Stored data
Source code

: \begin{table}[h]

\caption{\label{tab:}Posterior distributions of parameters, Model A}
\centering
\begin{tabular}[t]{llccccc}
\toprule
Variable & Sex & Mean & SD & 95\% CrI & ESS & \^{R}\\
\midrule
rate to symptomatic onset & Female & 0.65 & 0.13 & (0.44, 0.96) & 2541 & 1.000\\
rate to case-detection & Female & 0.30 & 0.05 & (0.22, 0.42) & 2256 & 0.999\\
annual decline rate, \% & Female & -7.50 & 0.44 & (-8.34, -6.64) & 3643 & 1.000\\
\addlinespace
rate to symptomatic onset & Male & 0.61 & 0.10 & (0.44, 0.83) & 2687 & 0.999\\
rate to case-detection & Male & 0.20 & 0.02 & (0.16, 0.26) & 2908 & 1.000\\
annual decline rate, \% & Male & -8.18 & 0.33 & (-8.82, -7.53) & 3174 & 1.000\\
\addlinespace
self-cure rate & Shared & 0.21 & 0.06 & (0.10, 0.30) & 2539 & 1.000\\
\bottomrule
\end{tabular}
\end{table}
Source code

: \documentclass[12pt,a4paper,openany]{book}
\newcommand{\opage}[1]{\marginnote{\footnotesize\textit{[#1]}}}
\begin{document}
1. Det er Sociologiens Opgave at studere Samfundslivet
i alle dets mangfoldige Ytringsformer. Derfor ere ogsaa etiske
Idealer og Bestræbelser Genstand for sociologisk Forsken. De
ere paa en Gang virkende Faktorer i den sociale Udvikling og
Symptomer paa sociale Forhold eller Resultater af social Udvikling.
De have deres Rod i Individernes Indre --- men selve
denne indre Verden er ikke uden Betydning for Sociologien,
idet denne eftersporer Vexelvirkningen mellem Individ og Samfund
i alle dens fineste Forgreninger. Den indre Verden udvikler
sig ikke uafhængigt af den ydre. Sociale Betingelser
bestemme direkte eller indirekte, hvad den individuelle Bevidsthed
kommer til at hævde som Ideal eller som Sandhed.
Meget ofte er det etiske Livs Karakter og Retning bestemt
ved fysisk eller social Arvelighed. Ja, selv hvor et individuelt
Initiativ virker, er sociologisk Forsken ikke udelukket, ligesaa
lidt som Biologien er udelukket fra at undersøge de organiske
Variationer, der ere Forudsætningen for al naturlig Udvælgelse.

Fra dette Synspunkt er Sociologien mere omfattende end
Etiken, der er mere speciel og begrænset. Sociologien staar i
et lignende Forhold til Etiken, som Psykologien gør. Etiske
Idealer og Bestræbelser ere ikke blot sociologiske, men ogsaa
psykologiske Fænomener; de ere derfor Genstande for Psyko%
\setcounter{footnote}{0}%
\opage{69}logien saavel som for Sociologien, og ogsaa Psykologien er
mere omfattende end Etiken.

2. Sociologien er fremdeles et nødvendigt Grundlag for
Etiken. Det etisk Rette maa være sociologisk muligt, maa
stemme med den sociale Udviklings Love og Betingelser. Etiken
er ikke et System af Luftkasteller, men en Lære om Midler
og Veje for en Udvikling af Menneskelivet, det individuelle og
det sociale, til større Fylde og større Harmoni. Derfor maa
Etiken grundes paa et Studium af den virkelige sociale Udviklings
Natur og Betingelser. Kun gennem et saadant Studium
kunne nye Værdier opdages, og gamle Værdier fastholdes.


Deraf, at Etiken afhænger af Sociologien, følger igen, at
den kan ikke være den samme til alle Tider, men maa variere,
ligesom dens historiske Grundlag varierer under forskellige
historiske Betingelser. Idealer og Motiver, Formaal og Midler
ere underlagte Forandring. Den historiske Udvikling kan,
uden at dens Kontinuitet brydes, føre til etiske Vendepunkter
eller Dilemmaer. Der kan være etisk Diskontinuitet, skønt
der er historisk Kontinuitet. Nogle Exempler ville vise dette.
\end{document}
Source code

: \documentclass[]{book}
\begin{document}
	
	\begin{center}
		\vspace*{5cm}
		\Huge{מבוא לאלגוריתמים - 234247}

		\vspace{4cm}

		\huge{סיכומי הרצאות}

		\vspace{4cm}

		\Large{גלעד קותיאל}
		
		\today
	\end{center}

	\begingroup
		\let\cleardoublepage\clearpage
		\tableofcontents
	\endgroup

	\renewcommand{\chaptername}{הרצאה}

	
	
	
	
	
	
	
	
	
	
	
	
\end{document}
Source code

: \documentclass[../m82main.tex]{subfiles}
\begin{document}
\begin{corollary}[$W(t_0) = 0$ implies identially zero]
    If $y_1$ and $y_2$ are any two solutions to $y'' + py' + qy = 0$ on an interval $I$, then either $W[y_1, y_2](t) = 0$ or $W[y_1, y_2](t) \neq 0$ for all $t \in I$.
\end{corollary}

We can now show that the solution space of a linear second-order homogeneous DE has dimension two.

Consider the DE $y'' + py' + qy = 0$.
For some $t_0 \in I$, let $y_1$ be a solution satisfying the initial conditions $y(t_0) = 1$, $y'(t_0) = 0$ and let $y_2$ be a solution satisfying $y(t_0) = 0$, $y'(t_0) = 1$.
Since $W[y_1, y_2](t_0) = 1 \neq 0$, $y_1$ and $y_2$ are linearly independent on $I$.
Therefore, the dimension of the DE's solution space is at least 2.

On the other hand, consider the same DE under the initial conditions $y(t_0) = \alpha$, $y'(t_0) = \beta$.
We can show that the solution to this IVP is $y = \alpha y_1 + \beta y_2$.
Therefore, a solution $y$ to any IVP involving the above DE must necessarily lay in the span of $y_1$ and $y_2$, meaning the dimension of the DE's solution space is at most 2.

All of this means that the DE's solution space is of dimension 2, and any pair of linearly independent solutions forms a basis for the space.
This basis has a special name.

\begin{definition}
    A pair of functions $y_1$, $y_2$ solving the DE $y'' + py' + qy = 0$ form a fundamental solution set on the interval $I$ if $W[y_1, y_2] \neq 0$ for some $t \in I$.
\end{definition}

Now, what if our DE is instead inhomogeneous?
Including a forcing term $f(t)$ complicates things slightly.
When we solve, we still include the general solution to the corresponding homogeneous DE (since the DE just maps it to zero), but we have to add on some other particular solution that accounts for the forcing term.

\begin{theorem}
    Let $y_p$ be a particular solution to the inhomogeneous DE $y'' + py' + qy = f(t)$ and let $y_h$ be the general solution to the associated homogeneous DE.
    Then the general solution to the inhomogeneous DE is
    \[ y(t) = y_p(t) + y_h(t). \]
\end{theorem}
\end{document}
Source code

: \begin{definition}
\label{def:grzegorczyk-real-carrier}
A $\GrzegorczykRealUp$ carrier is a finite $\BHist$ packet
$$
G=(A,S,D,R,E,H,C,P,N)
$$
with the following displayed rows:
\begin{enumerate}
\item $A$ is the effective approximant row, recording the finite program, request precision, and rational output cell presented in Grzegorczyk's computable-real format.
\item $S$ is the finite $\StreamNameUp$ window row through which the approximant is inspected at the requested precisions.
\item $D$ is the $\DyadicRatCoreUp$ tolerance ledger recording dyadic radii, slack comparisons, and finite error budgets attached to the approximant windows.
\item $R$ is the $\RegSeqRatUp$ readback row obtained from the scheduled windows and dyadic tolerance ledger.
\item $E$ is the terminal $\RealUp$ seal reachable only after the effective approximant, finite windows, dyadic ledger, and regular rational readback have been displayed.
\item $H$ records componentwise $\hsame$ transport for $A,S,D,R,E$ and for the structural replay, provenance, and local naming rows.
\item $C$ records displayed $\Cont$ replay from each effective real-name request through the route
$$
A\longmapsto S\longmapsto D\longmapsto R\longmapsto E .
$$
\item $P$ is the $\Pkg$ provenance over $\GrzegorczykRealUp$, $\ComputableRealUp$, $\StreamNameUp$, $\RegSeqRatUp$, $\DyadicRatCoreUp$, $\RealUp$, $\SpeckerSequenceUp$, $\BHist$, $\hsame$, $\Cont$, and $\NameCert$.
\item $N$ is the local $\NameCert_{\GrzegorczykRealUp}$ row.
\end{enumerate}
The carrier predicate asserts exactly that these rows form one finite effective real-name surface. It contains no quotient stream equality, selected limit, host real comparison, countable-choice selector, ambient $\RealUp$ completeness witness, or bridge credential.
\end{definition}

ABOUT THIS EXERCISE: Copy out the lines above, from the one holding "G=(A,S,D,R,E,H,C,P,N)" through the final line, with no other lines.

TASK ANSWER:
G=(A,S,D,R,E,H,C,P,N)
$$
with the following displayed rows:
\begin{enumerate}
\item $A$ is the effective approximant row, recording the finite program, request precision, and rational output cell presented in Grzegorczyk's computable-real format.
\item $S$ is the finite $\StreamNameUp$ window row through which the approximant is inspected at the requested precisions.
\item $D$ is the $\DyadicRatCoreUp$ tolerance ledger recording dyadic radii, slack comparisons, and finite error budgets attached to the approximant windows.
\item $R$ is the $\RegSeqRatUp$ readback row obtained from the scheduled windows and dyadic tolerance ledger.
\item $E$ is the terminal $\RealUp$ seal reachable only after the effective approximant, finite windows, dyadic ledger, and regular rational readback have been displayed.
\item $H$ records componentwise $\hsame$ transport for $A,S,D,R,E$ and for the structural replay, provenance, and local naming rows.
\item $C$ records displayed $\Cont$ replay from each effective real-name request through the route
$$
A\longmapsto S\longmapsto D\longmapsto R\longmapsto E .
$$
\item $P$ is the $\Pkg$ provenance over $\GrzegorczykRealUp$, $\ComputableRealUp$, $\StreamNameUp$, $\RegSeqRatUp$, $\DyadicRatCoreUp$, $\RealUp$, $\SpeckerSequenceUp$, $\BHist$, $\hsame$, $\Cont$, and $\NameCert$.
\item $N$ is the local $\NameCert_{\GrzegorczykRealUp}$ row.
\end{enumerate}
The carrier predicate asserts exactly that these rows form one finite effective real-name surface. It contains no quotient stream equality, selected limit, host real comparison, countable-choice selector, ambient $\RealUp$ completeness witness, or bridge credential.
\end{definition}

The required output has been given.